Lecturas: "MW"

Como cada fin de año, servidor se plantea volver de una vez al gimnasio, a intentar quitar estas acumulaciones de grasa tan poco estéticas que redondean mi figura a media altura. Gana la pereza, cómo no, pero estos días he podido leer un voluminoso tomo que, al menos, me ha servido también para hacer un poco de pesas. MW de Osamu Tezuka no sólo es una herramienta gimnástica, sino que es una de las mejores lecturas de este año que ya va acabando.


MW
Osamu Tezuka
Planeta DeAgostini


Cada vez que leo algo de Osamu Tezuka siento como si descubriera un diamante en una mina de circonio. Gracias al maestro del manga y a Jirô Taniguchi me he acercado al manga, que lo tenía denostado por la pobre y aburrida selección de material que llegaba a este país. Cómo iba a imaginar que tenía por descubrir a un autor como la copa de un pino que además era el artífice de series de animación que pude ver de pequeño como Simba, el lleó blanc y La princessa (pongo los títulos en catalán porque así conocí estas series). Por fin, he podido disfrutar de Adolf, Buda, Fénix, Astro Boy, Metrópolis, La princesa caballero, etc., y, ahora, de MW.

Tezuka tiene dos caras, ambas igualmente geniales. Era capaz de encandilar al más pequeño de la casa y, en un alarde incomparable de dominio de registros, cautivar al lector más maduro con obras de profundo calado psicológico y social.
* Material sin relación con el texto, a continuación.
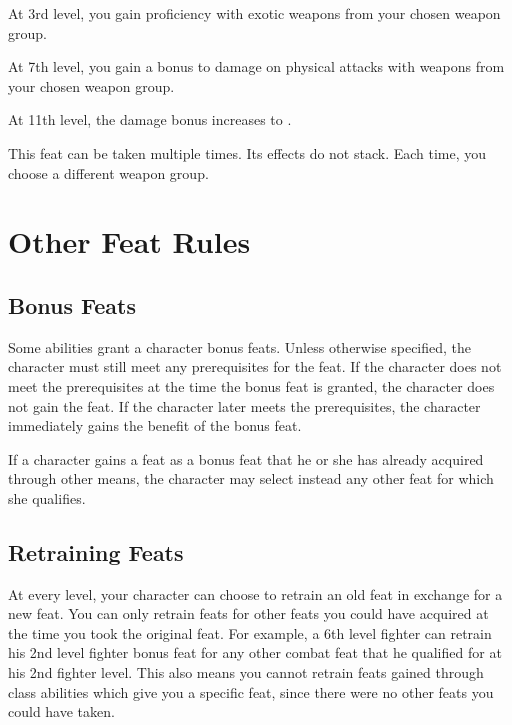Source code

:     At 3rd level, you gain proficiency with exotic weapons from your chosen weapon group.

    At 7th level, you gain a  bonus to damage on physical attacks with weapons from your chosen weapon group.

    At 11th level, the damage bonus increases to .

     This feat can be taken multiple times.
    Its effects do not stack.
    Each time, you choose a different weapon group.

\section{Other Feat Rules}

    \subsection{Bonus Feats}
        Some abilities grant a character bonus feats.
        Unless otherwise specified, the character must still meet any prerequisites for the feat.
        If the character does not meet the prerequisites at the time the bonus feat is granted, the character does not gain the feat.
        If the character later meets the prerequisites, the character immediately gains the benefit of the bonus feat.

        If a character gains a feat as a bonus feat that he or she has already acquired through other means, the character may select instead any other feat for which she qualifies.

    \subsection{Retraining Feats}
        At every level, your character can choose to retrain an old feat in exchange for a new feat.
        You can only retrain feats for other feats you could have acquired at the time you took the original feat.
        For example, a 6th level fighter can retrain his 2nd level fighter bonus feat for any other combat feat that he qualified for at his 2nd fighter level.
        This also means you cannot retrain feats gained through class abilities which give you a specific feat, since there were no other feats you could have taken.
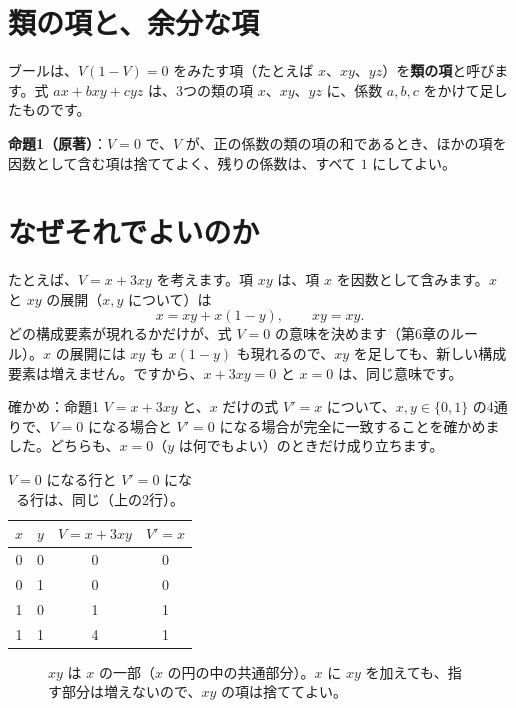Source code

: \documentclass[a4paper,11pt,openany]{ltjsbook}
\begin{document}
\section{類の項と、余分な項}

ブールは、$V(1-V)=0$ をみたす項（たとえば $x$、$xy$、$yz$）を\textbf{類の項}と呼びます。式 $ax+bxy+cyz$ は、3つの類の項 $x$、$xy$、$yz$ に、係数 $a,b,c$ をかけて足したものです。

\textbf{命題1（原著）}：$V=0$ で、$V$ が、正の係数の類の項の和であるとき、ほかの項を因数として含む項は捨ててよく、残りの係数は、すべて $1$ にしてよい。

\section{なぜそれでよいのか}

たとえば、$V=x+3xy$ を考えます。項 $xy$ は、項 $x$ を因数として含みます。$x$ と $xy$ の展開（$x,y$ について）は
\[
x=xy+x(1-y),\qquad xy=xy .
\]
どの構成要素が現れるかだけが、式 $V=0$ の意味を決めます（第6章のルール）。$x$ の展開には $xy$ も $x(1-y)$ も現れるので、$xy$ を足しても、新しい構成要素は増えません。ですから、$x+3xy=0$ と $x=0$ は、同じ意味です。

\begin{examplebox}{確かめ：命題1}
$V=x+3xy$ と、$x$ だけの式 $V'=x$ について、$x,y\in\{0,1\}$ の4通りで、$V=0$ になる場合と $V'=0$ になる場合が完全に一致することを確かめました。どちらも、$x=0$（$y$ は何でもよい）のときだけ成り立ちます。
\end{examplebox}

\begin{table}[htbp]
\centering
\begin{tabular}{cc|cc}
\toprule
$x$ & $y$ & $V=x+3xy$ & $V'=x$\\
\midrule
0 & 0 & 0 & 0\\
0 & 1 & 0 & 0\\
1 & 0 & 1 & 1\\
1 & 1 & 4 & 1\\
\bottomrule
\end{tabular}
\caption{$V=0$ になる行と $V'=0$ になる行は、同じ（上の2行）。}
\end{table}

\begin{figure}[htbp]
\centering
{}
\caption{$xy$ は $x$ の一部（$x$ の円の中の共通部分）。$x$ に $xy$ を加えても、指す部分は増えないので、$xy$ の項は捨ててよい。}
\end{figure}
\end{document}
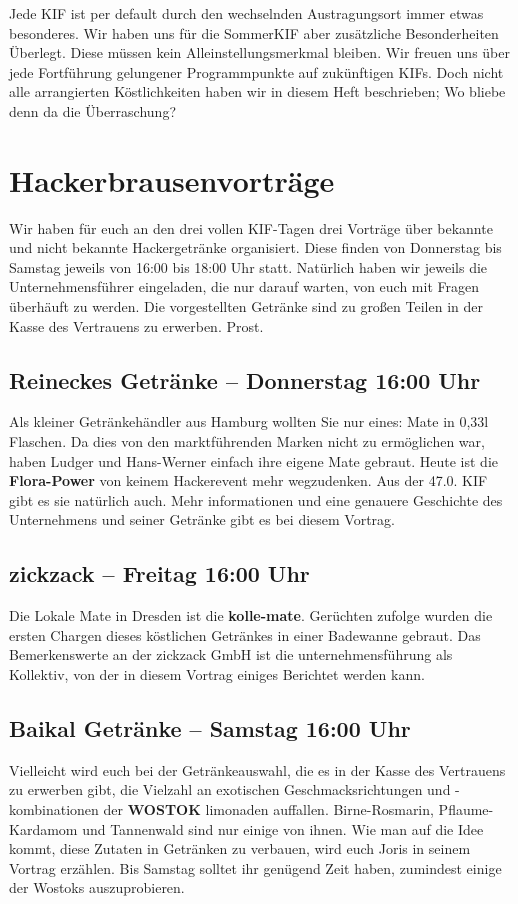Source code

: 
Jede KIF ist per default durch den wechselnden Austragungsort immer etwas besonderes. Wir haben uns
für die SommerKIF aber zusätzliche Besonderheiten Überlegt. Diese müssen kein Alleinstellungsmerkmal
bleiben. Wir freuen uns über jede Fortführung gelungener Programmpunkte auf zukünftigen KIFs. Doch
nicht alle arrangierten Köstlichkeiten haben wir in diesem Heft beschrieben; Wo bliebe denn da die
Überraschung?

\section*{Hackerbrausenvorträge}
Wir haben für euch an den drei vollen KIF-Tagen drei Vorträge über bekannte und nicht bekannte
Hackergetränke organisiert. Diese finden von Donnerstag bis Samstag jeweils von 16:00 bis 18:00 Uhr
statt. Natürlich haben wir jeweils die Unternehmensführer eingeladen, die nur darauf warten, von
euch mit Fragen überhäuft zu werden. Die vorgestellten Getränke sind zu großen Teilen in der Kasse
des Vertrauens zu erwerben. Prost.

\subsection*{Reineckes Getränke -- Donnerstag 16:00 Uhr}
Als kleiner Getränkehändler aus Hamburg wollten Sie nur eines: Mate in 0,33l Flaschen. Da dies von
den marktführenden Marken nicht zu ermöglichen war, haben Ludger und Hans-Werner einfach ihre eigene
Mate gebraut. Heute ist die \textbf{Flora-Power} von keinem Hackerevent mehr wegzudenken. Aus der
47.0. KIF gibt es sie natürlich auch. Mehr informationen und eine genauere Geschichte des
Unternehmens und seiner Getränke gibt es bei diesem Vortrag.

\subsection*{zickzack -- Freitag 16:00 Uhr}
Die Lokale Mate in Dresden ist die \textbf{kolle-mate}. Gerüchten zufolge wurden die ersten Chargen
dieses köstlichen Getränkes in einer Badewanne gebraut. Das Bemerkenswerte an der zickzack GmbH ist
die unternehmensführung als Kollektiv, von der in diesem Vortrag einiges Berichtet werden kann.

\subsection*{Baikal Getränke -- Samstag 16:00 Uhr}
Vielleicht wird euch bei der Getränkeauswahl, die es in der Kasse des Vertrauens zu erwerben gibt,
die Vielzahl an exotischen Geschmacksrichtungen und -kombinationen der \textbf{WOSTOK} limonaden
auffallen. Birne-Rosmarin, Pflaume-Kardamom und Tannenwald sind nur einige von ihnen. Wie man auf
die Idee kommt, diese Zutaten in Getränken zu verbauen, wird euch Joris in seinem Vortrag erzählen.
Bis Samstag solltet ihr genügend Zeit haben, zumindest einige der Wostoks auszuprobieren.


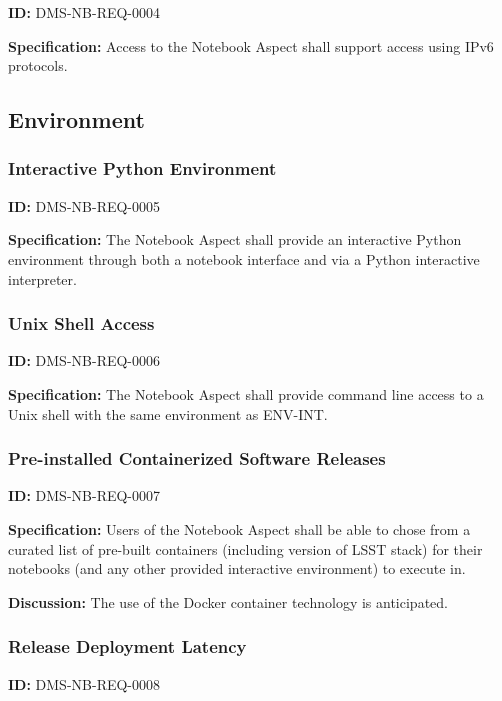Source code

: \documentclass[SE,toc,lsstdraft]{lsstdoc}
\begin{document}
\label{DMS-NB-REQ-0004}
\textbf{ID:} DMS-NB-REQ-0004

\textbf{Specification:}
Access to the Notebook Aspect shall support access using IPv6 protocols.

\subsection{Environment}

\subsubsection{Interactive Python Environment}

\label{DMS-NB-REQ-0005}
\textbf{ID:} DMS-NB-REQ-0005

\textbf{Specification:}
The Notebook Aspect shall provide an interactive Python environment through both a notebook interface and via a Python interactive interpreter.

\subsubsection{Unix Shell Access}

\label{DMS-NB-REQ-0006}
\textbf{ID:} DMS-NB-REQ-0006

\textbf{Specification:}
The Notebook Aspect shall provide command line access to a Unix shell with the same environment as ENV-INT.

\subsubsection{Pre-installed Containerized Software Releases}

\label{DMS-NB-REQ-0007}
\textbf{ID:} DMS-NB-REQ-0007

\textbf{Specification:}
Users of the Notebook Aspect shall be able to chose from a curated list of pre-built containers (including version of LSST stack) for their notebooks (and any other provided interactive environment) to execute in.

\textbf{Discussion:}
The use of the Docker container technology is anticipated.

\subsubsection{Release Deployment Latency}

\label{DMS-NB-REQ-0008}
\textbf{ID:} DMS-NB-REQ-0008
\end{document}
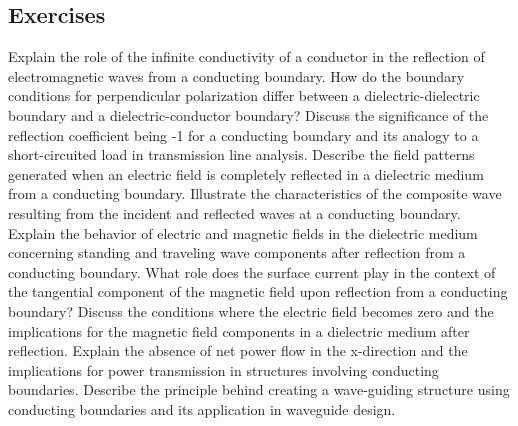 \begin{mdframed}[ backgroundcolor=lightblue, linewidth=1pt, hidealllines=true]
\section*{Exercises}
\begin{ExerciseList}
\Exercise[label={ex341}]
Explain the role of the infinite conductivity of a conductor in the reflection of electromagnetic waves from a conducting boundary.
\Exercise[label={ex342}]
How do the boundary conditions for perpendicular polarization differ between a dielectric-dielectric boundary and a dielectric-conductor boundary?
\Exercise[label={ex343}]
Discuss the significance of the reflection coefficient being -1 for a conducting boundary and its analogy to a short-circuited load in transmission line analysis.
\Exercise[label={ex344}]
Describe the field patterns generated when an electric field is completely reflected in a dielectric medium from a conducting boundary.
\Exercise[label={ex345}]
Illustrate the characteristics of the composite wave resulting from the incident and reflected waves at a conducting boundary.
\Exercise[label={ex346}]
Explain the behavior of electric and magnetic fields in the dielectric medium concerning standing and traveling wave components after reflection from a conducting boundary.
\Exercise[label={ex347}]
What role does the surface current play in the context of the tangential component of the magnetic field upon reflection from a conducting boundary?
\Exercise[label={ex348}]
Discuss the conditions where the electric field becomes zero and the implications for the magnetic field components in a dielectric medium after reflection.
\Exercise[label={ex349}]
Explain the absence of net power flow in the x-direction and the implications for power transmission in structures involving conducting boundaries.
\Exercise[label={ex3410}]
Describe the principle behind creating a wave-guiding structure using conducting boundaries and its application in waveguide design.
\end{ExerciseList}
\end{mdframed}
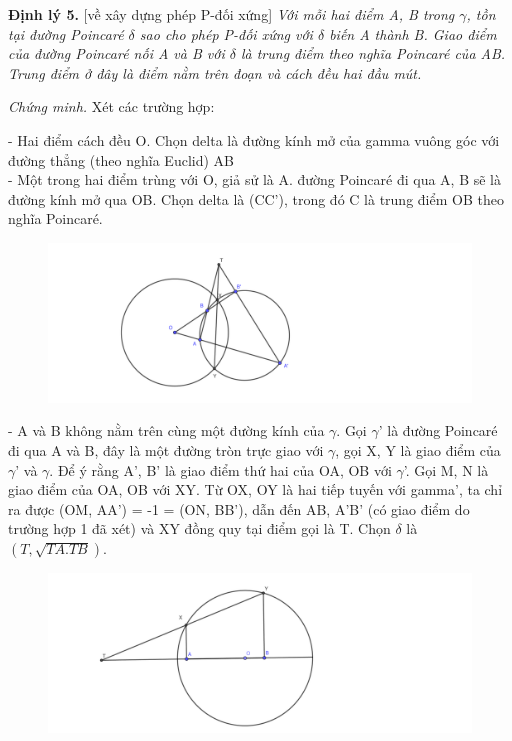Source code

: \textbf{Định lý 5.} [về xây dựng phép P-đối xứng]  \textit{Với mỗi hai điểm A, B trong $\gamma$, tồn tại đường Poincar\'e $\delta$ sao cho phép P-đối xứng với $\delta$ biến A thành B. Giao điểm của đường Poincar\'e nối A và B với $\delta$ là trung điểm theo nghĩa Poincar\'e của AB. Trung điểm ở đây là điểm nằm trên đoạn và cách đều hai đầu mút.}

\textit{Chứng minh.} Xét các trường hợp:

- Hai điểm cách đều O. Chọn delta là đường kính mở của gamma vuông góc với đường thẳng (theo nghĩa Euclid) AB \\
- Một trong hai điểm trùng với O, giả sử là A. đường Poincar\'e đi qua A, B sẽ là đường kính mở qua OB. Chọn delta là (CC’), trong đó C là trung điểm OB theo nghĩa Poincar\'e. \\

\begin{figure}[ht]
\includegraphics[width=\textwidth]{TH_3_dinh_ly_xay_dung.pdf}
\end{figure}

- A và B không nằm trên cùng một đường kính của $\gamma$. Gọi $\gamma$’ là đường Poincar\'e đi qua A và B, đây là một đường tròn trực giao với $\gamma$, gọi X, Y là giao điểm của $\gamma$’ và $\gamma$. Để ý rằng A’, B’ là giao điểm thứ hai của OA, OB với $\gamma$’. Gọi M, N là giao điểm của OA, OB với XY. Từ OX, OY là hai tiếp tuyến với gamma’, ta chỉ ra được (OM, AA’) = -1 = (ON, BB’), dẫn đến AB, A’B’ (có giao điểm do trường hợp 1 đã xét) và XY đồng quy tại điểm gọi là T. Chọn $\delta$ là $(T, \sqrt{TA.TB})$. \\

\begin{figure}[ht]
\includegraphics[width=\textwidth]{TH_4_dinh_ly_xay_dung.pdf}
\end{figure}

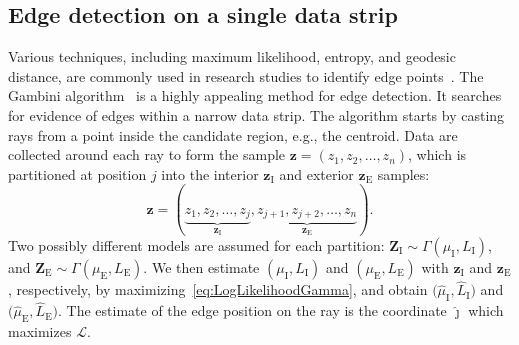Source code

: \documentclass{article}
\begin{document}
\subsection{Edge detection on a single data strip}\vspace{-0.1cm}
Various techniques, including maximum likelihood, entropy, and geodesic distance, are commonly used in research studies to identify edge points~\cite{NaranjoTorres2017,Nascimento2019}. 
The Gambini algorithm~\cite{Gambini2007} is a highly appealing method for edge detection. 
It searches for evidence of edges within a narrow data strip. 
The algorithm starts by casting rays from a point inside the candidate region, e.g., the centroid.
Data are collected around each ray to form the sample $\bm z = (z_1,z_2,\dots,z_n)$, which is partitioned at position $j$ into the interior $\bm z_\text{I}$ and exterior $\bm z_\text{E}$ samples:
\vspace{-0.2cm}
$$
\bm z = (\underbrace{z_1,z_2,\dots,z_j}_{\bm z_\text{I}}, 
\underbrace{z_{j+1}, z_{j+2},\dots,z_n}_{\bm z_\text{E}}).
$$
Two possibly different models are assumed for each partition:
$\bm Z_\text{I} \sim \Gamma(\mu_\text{I},L_\text{I})$, and 
$\bm Z_\text{E} \sim \Gamma(\mu_\text{E},L_\text{E})$.
We then estimate $(\mu_\text{I},L_\text{I})$ and $(\mu_\text{E},L_\text{E})$ with $\bm z_\text{I}$ and $\bm z_\text{E}$, respectively, by maximizing~\eqref{eq:LogLikelihoodGamma}, and obtain $\big(\widehat{\mu}_\text{I}, \widehat{L}_\text{I}\big)$ and $\big(\widehat{\mu}_\text{E}, \widehat{L}_\text{E}\big)$.
The estimate of the edge position on the ray is the coordinate  $\widehat\jmath$ which maximizes $\mathcal L$.
\vspace{-0.2cm}
\end{document}
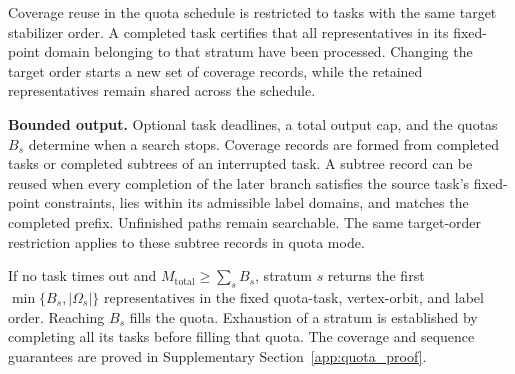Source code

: Coverage reuse in the quota schedule is restricted to tasks with the same target stabilizer order. A completed task certifies that all representatives in its fixed-point domain belonging to that stratum have been processed. Changing the target order starts a new set of coverage records, while the retained representatives remain shared across the schedule.

\medskip
\noindent\textbf{Bounded output.}
Optional task deadlines, a total output cap, and the quotas $B_s$ determine when a search stops. Coverage records are formed from completed tasks or completed subtrees of an interrupted task. A subtree record can be reused when every completion of the later branch satisfies the source task's fixed-point constraints, lies within its admissible label domains, and matches the completed prefix. Unfinished paths remain searchable. The same target-order restriction applies to these subtree records in quota mode.

If no task times out and $M_{\mathrm{total}}\geq\sum_sB_s$, stratum $s$ returns the first $\min\{B_s,|\Omega_s|\}$ representatives in the fixed quota-task, vertex-orbit, and label order. Reaching $B_s$ fills the quota. Exhaustion of a stratum is established by completing all its tasks before filling that quota. The coverage and sequence guarantees are proved in Supplementary Section~\ref{app:quota_proof}.

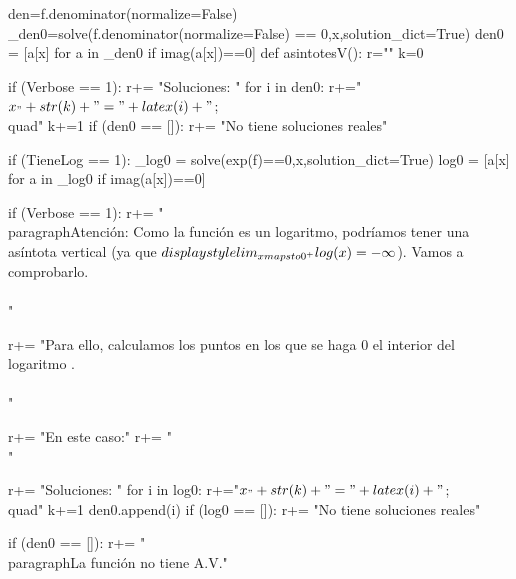 \begin{sagesilent}
den=f.denominator(normalize=False)
_den0=solve(f.denominator(normalize=False) == 0,x,solution_dict=True)
den0 = [a[x] for a in _den0 if imag(a[x])==0]
def asintotesV():
    r=""
    k=0

    if (Verbose == 1):
        r+= "Soluciones: "
        for i in den0:
            r+="$x_"+str(k)+"="+latex(i)+" $;\\quad"
            k+=1
        if (den0 == []):
            r+= "No tiene soluciones reales"

    if (TieneLog == 1):
        _log0 = solve(exp(f)==0,x,solution_dict=True)
        log0 = [a[x] for a in _log0 if imag(a[x])==0]  

        if (Verbose == 1):
            r+= "\\paragraph{Atención: } Como la función es un logaritmo, podríamos tener una asíntota vertical (ya que $\\displaystyle\\lim_{x\\mapsto 0^+} \\log(x) = -\infty$). Vamos a comprobarlo.\\\\"

            r+= "Para ello, calculamos los puntos en los que se haga 0 el interior del logaritmo .\\\\"

        
            r+= "En este caso:"
        r+= "\\[ "+latex(exp(f))+"= 0 \\]"

        r+= "Soluciones: "
        for i in log0:
            r+="$x_"+str(k)+"="+latex(i)+" $;\\quad"
            k+=1
            den0.append(i)
        if (log0 == []):
            r+= "No tiene soluciones reales"

    if (den0 == []):
        r+= "\\paragraph{La función no tiene A.V.}"


\end{sagesilent}
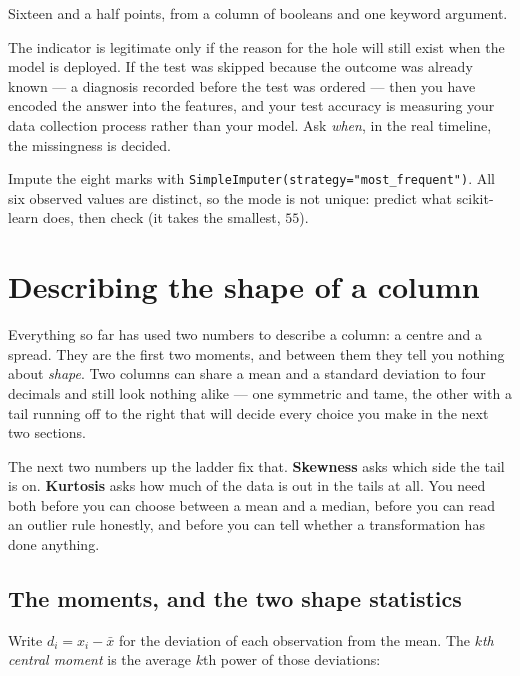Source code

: \documentclass[11pt]{article}
\begin{document}
Sixteen and a half points, from a column of booleans and one keyword argument.

\begin{caution}
The indicator is legitimate only if the reason for the hole will still exist
when the model is deployed. If the test was skipped because the outcome was
already known --- a diagnosis recorded before the test was ordered --- then
you have encoded the answer into the features, and your test accuracy is
measuring your data collection process rather than your model. Ask
\emph{when}, in the real timeline, the missingness is decided.
\end{caution}

\begin{tryit}
Impute the eight marks with
\texttt{SimpleImputer(strategy="most\_frequent")}. All six observed values are
distinct, so the mode is not unique: predict what scikit-learn does, then check
(it takes the smallest, $55$).
\end{tryit}

\section{Describing the shape of a column}
\label{sec:shape}

Everything so far has used two numbers to describe a column: a centre and a
spread. They are the first two moments, and between them they tell you nothing
about \emph{shape}. Two columns can share a mean and a standard deviation to
four decimals and still look nothing alike --- one symmetric and tame, the
other with a tail running off to the right that will decide every choice you
make in the next two sections.

The next two numbers up the ladder fix that. \textbf{Skewness} asks which side
the tail is on. \textbf{Kurtosis} asks how much of the data is out in the tails
at all. You need both before you can choose between a mean and a median, before
you can read an outlier rule honestly, and before you can tell whether a
transformation has done anything.

\subsection{The moments, and the two shape statistics}

Write $d_i = x_i - \bar{x}$ for the deviation of each observation from the
mean. The \emph{$k$th central moment} is the average $k$th power of those
deviations:
\end{document}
Adolf supuso mi toma de contacto con el Tezuka orientado al público adulto y MW es la constatación de que todo lo que se podía hacer en el campo del manga seguramente ya lo consiguió el maestro.



En MW somos testigos de un recital de maldades provocadas por un oscuro y ambiguo protagonista. Más malo que la tiña, se podría decir en tono jocoso, Michio Yûki es capaz de todo para conseguir sus objetivos: el homicidio a sangre fría, maquiavélicas y retorcidas maquinaciones, mantener relaciones con personas de todas las edades y de cualquier sexo... Yûki es un maestro de la manipulación y el asesinato, todo provocado por la exposición accidental a un gas venenoso, a un arma química elaborada por un gobierno extranjero y probada en una pequeña isla de Japón. Yûki y el padre Garai, quince años atrás, se encontraban en la isla de Okinomafune y, por caprichos del destino, resultaron ser los únicos supervivientes tras la liberación del gas MW. El padre Garai salió ileso, pero no Yûki, quien sufrió un terrible dolor de cabeza. De ahí pasamos al presente, con Yûki perpetrando toda clase de vilezas y el padre Garai, con un gran sentimiento de culpabilidad, tratando de oponérsele.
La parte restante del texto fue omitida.